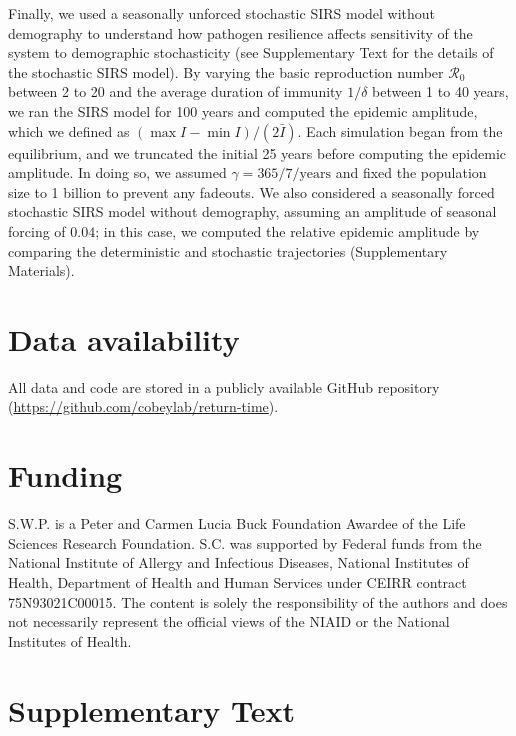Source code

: \documentclass[12pt]{article}
\begin{document}
Finally, we used a seasonally unforced stochastic SIRS model without demography to understand how pathogen resilience affects sensitivity of the system to demographic stochasticity (see Supplementary Text for the details of the stochastic SIRS model).
By varying the basic reproduction number $\mathcal R_0$ between 2 to 20 and the average duration of immunity $1/\delta$ between 1 to 40 years, we ran the SIRS model for 100 years and computed the epidemic amplitude, which we defined as  $(\max I - \min I)/(2 \bar{I})$.
Each simulation began from the equilibrium, and we truncated the initial 25 years before computing the epidemic amplitude.
In doing so, we assumed $\gamma=365/7/\mathrm{years}$ and fixed the population size to 1 billion to prevent any fadeouts.
We also considered a seasonally forced stochastic SIRS model without demography, assuming an amplitude of seasonal forcing of $0.04$;
in this case, we computed the relative epidemic amplitude by comparing the deterministic and stochastic trajectories (Supplementary Materials).

\section*{Data availability}

All data and code are stored in a publicly available GitHub repository (\url{https://github.com/cobeylab/return-time}).

\section*{Funding}

S.W.P. is a Peter and Carmen Lucia Buck Foundation Awardee of the Life Sciences Research Foundation. 
S.C. was supported by Federal funds from the National Institute of Allergy and Infectious Diseases, National Institutes of Health, Department of Health and Human Services under CEIRR contract 75N93021C00015. The content is solely the responsibility of the authors and does not necessarily represent the official views of the NIAID or the National Institutes of Health. 

\pagebreak

\setcounter{figure}{0}
\setcounter{equation}{0}
\renewcommand{\thefigure}{S\arabic{figure}}
\renewcommand{\theequation}{S\arabic{equation}}

\section*{Supplementary Text}
\end{document}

====

Going through the entries above, report how many lines include the string "equation". The number alone is the answer.

Solution for this task — 2